Below are lines of data, and only some are wanted. Please repeat exactly those from the line that has "### Modelos de servicio en la nube" through the line that has "- **SaaS:** Software cómo servicio.".

• • • • • • •

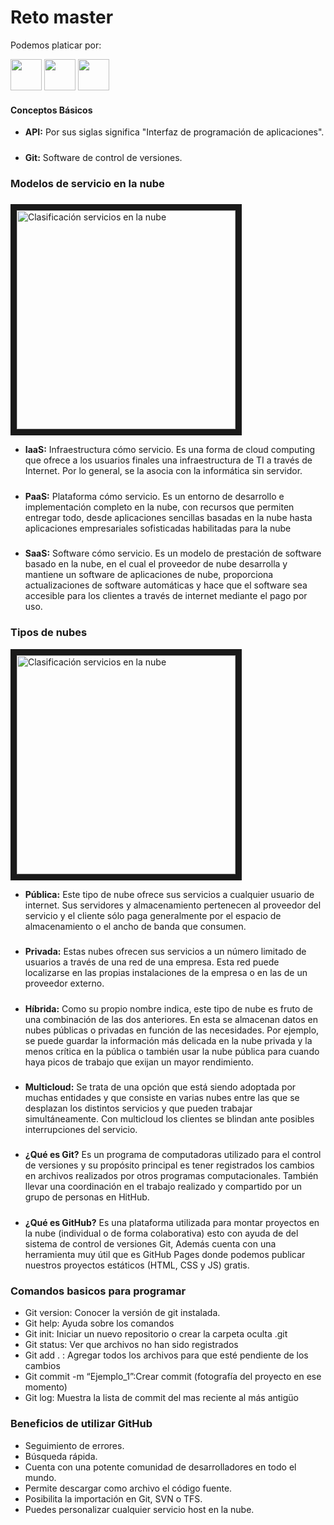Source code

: # Reto master

Podemos platicar por:

<div style="float=rigth;">
<a href="https://www.facebook.com/Danybme/" target="_blank"><img src="https://upload.wikimedia.org/wikipedia/commons/5/51/Facebook_f_logo_%282019%29.svg" width="50"></a> 
<a href="https://www.instagram.com/danybme/" target="_blank"><img src="https://assets.stickpng.com/images/580b57fcd9996e24bc43c521.png" width="50"></a>
<a href="https://twitter.com/home?lang=es" target="_blank"><img src="https://logodownload.org/wp-content/uploads/2014/09/twitter-logo-4.png"width="50"></a>



#### Conceptos Básicos

- **API:** Por sus siglas significa "Interfaz de programación de aplicaciones".
#####
- **Git:** Software de control de versiones.
#####

### Modelos de servicio en la nube
#####
<img src="https://nanobytes.es/web/image/55083/Comparativa%20iaas%20paas%20saas.png?access_token=760263c2-d615-4e27-887f-a463ed1366d0" width="350" alt="Clasificación servicios en la nube"
border="10">

- **IaaS:** Infraestructura cómo servicio.
 Es una forma de cloud computing que ofrece a los usuarios finales una infraestructura de TI a través de Internet. Por lo general, se la asocia con la informática sin servidor.
#####
- **PaaS:** Plataforma cómo servicio.
Es un entorno de desarrollo e implementación completo en la nube, con recursos que permiten entregar todo, desde aplicaciones sencillas basadas en la nube hasta aplicaciones empresariales sofisticadas habilitadas para la nube
#####
- **SaaS:** Software cómo servicio.
Es un modelo de prestación de software basado en la nube, en el cual el proveedor de nube desarrolla y mantiene un software de aplicaciones de nube, proporciona actualizaciones de software automáticas y hace que el software sea accesible para los clientes a través de internet mediante el pago por uso.
#####

### Tipos de nubes

<img src="http://1.bp.blogspot.com/-y0MbcfKHyf8/UNg-PSj1qLI/AAAAAAAAAMM/zVNBkTZi_do/s1600/Nube_tipos_.png" width="350" alt="Clasificación servicios en la nube"
border="10">

- **Pública:** Este tipo de nube ofrece sus servicios a cualquier usuario de internet. Sus servidores y almacenamiento pertenecen al proveedor del servicio y el cliente sólo paga generalmente por el espacio de almacenamiento o el ancho de banda que consumen.
#####
- **Privada:** Estas nubes ofrecen sus servicios a un número limitado de usuarios a través de una red de una empresa. Esta red puede localizarse en las propias instalaciones de la empresa o en las de un proveedor externo.

#####

- **Híbrida:** Como su propio nombre indica, este tipo de nube es fruto de una combinación de las dos anteriores. En esta se almacenan datos en nubes públicas o privadas en función de las necesidades. Por ejemplo, se puede guardar la información más delicada en la nube privada y la menos crítica en la pública o también usar la nube pública para cuando haya picos de trabajo que exijan un mayor rendimiento.

#####

- **Multicloud:** Se trata de una opción que está siendo adoptada por muchas entidades y que consiste en varias nubes entre las que se desplazan los distintos servicios y que pueden trabajar simultáneamente. Con multicloud los clientes se blindan ante posibles interrupciones del servicio.

#####

- **¿Qué es Git?** 
Es un programa de computadoras utilizado para el control de versiones y su propósito principal es tener registrados los cambios en archivos realizados por otros programas computacionales. También llevar una coordinación en el trabajo realizado y compartido por un grupo de personas en HitHub.

#####

- **¿Qué es GitHub?** 
Es una plataforma utilizada para montar proyectos en la nube (individual o de forma colaborativa) esto con ayuda de del sistema de control de versiones Git, Además cuenta con una herramienta muy útil que es GitHub Pages donde podemos publicar nuestros proyectos estáticos (HTML, CSS y JS) gratis.

#####

### Comandos basicos para programar 
- Git version: Conocer la versión de git instalada.
- Git help: Ayuda sobre los comandos
- Git init: Iniciar un nuevo repositorio o crear la carpeta oculta .git
- Git status: Ver que archivos no han sido registrados
- Git add . : Agregar todos los archivos para que esté pendiente de los cambios
- Git commit -m “Ejemplo_1”:Crear commit (fotografía del proyecto en ese momento)
- Git log: Muestra la lista de commit del mas reciente al más antigüo

### Beneficios de utilizar GitHub

- Seguimiento de errores.
- Búsqueda rápida.
- Cuenta con una potente comunidad de desarrolladores en todo el mundo.
- Permite descargar como archivo el código fuente.
- Posibilita la importación en Git, SVN o TFS.
- Puedes personalizar cualquier servicio host en la nube.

• • • • • • •

▶ Worked solution:
### Modelos de servicio en la nube
#####
<img src="https://nanobytes.es/web/image/55083/Comparativa%20iaas%20paas%20saas.png?access_token=760263c2-d615-4e27-887f-a463ed1366d0" width="350" alt="Clasificación servicios en la nube"
border="10">

- **IaaS:** Infraestructura cómo servicio.
 Es una forma de cloud computing que ofrece a los usuarios finales una infraestructura de TI a través de Internet. Por lo general, se la asocia con la informática sin servidor.
#####
- **PaaS:** Plataforma cómo servicio.
Es un entorno de desarrollo e implementación completo en la nube, con recursos que permiten entregar todo, desde aplicaciones sencillas basadas en la nube hasta aplicaciones empresariales sofisticadas habilitadas para la nube
#####
- **SaaS:** Software cómo servicio.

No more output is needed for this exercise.